Au plan communal, l'art. 73 RPGAC relatif aux

attributions de la municipalité prévoit notamment que celle-ci peut accorder

des dérogations aux plans et à la réglementation y afférente, ceci pour autant

que des motifs d'intérêt public ou des circonstances objectives le justifient.

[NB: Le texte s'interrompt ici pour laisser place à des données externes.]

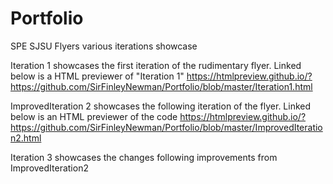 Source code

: # Portfolio
SPE SJSU Flyers various iterations showcase 

Iteration 1 showcases the first iteration of the rudimentary flyer.
Linked below is a HTML previewer of "Iteration 1"
https://htmlpreview.github.io/?https://github.com/SirFinleyNewman/Portfolio/blob/master/Iteration1.html

ImprovedIteration 2 showcases the following iteration of the flyer.
Linked below is an HTML previewer of the code
https://htmlpreview.github.io/?https://github.com/SirFinleyNewman/Portfolio/blob/master/ImprovedIteration2.html

Iteration 3 showcases the changes following improvements from ImprovedIteration2
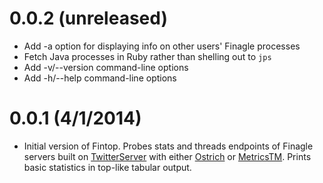 # 0.0.2 (unreleased)

- Add -a option for displaying info on other users' Finagle processes
- Fetch Java processes in Ruby rather than shelling out to `jps`
- Add -v/--version command-line options
- Add -h/--help command-line options

# 0.0.1 (4/1/2014)

- Initial version of Fintop. Probes stats and threads endpoints of Finagle
  servers built on [TwitterServer](http://twitter.github.io/twitter-server/)
  with either [Ostrich](https://github.com/twitter/ostrich) or
  [MetricsTM](https://github.com/twitter/commons/tree/master/src/java/com/twitter/common/metrics).
  Prints basic statistics in top-like tabular output.
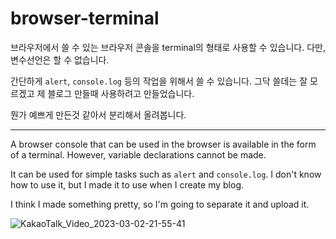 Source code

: # browser-terminal

브라우저에서 쓸 수 있는 브라우저 콘솔을 terminal의 형태로 사용할 수 있습니다.
다만, 변수선언은 할 수 없습니다.

간단하게 `alert`, `console.log` 등의 작업을 위해서 쓸 수 있습니다.
그닥 쓸데는 잘 모르겠고 제 블로그 만들때 사용하려고 만들었습니다. 

뭔가 예쁘게 만든것 같아서 분리해서 올려봅니다.

---

A browser console that can be used in the browser is available in the form of a terminal.
However, variable declarations cannot be made.

It can be used for simple tasks such as `alert` and `console.log`.
I don't know how to use it, but I made it to use when I create my blog.

I think I made something pretty, so I'm going to separate it and upload it.

![KakaoTalk_Video_2023-03-02-21-55-41](https://user-images.githubusercontent.com/51144791/222435287-b985cfc2-101d-46fb-8077-10a45fc061e4.gif)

L'octroi de dérogations ne doit pas porter atteinte à un autre intérêt public

ou à des intérêts prépondérants de tiers.

Les dispositions exceptionnelles ou dérogatoires –

telles l'art. 85 LATC – ne doivent pas nécessairement être interprétées de

manière restrictive, mais selon les méthodes d'interprétation ordinaires.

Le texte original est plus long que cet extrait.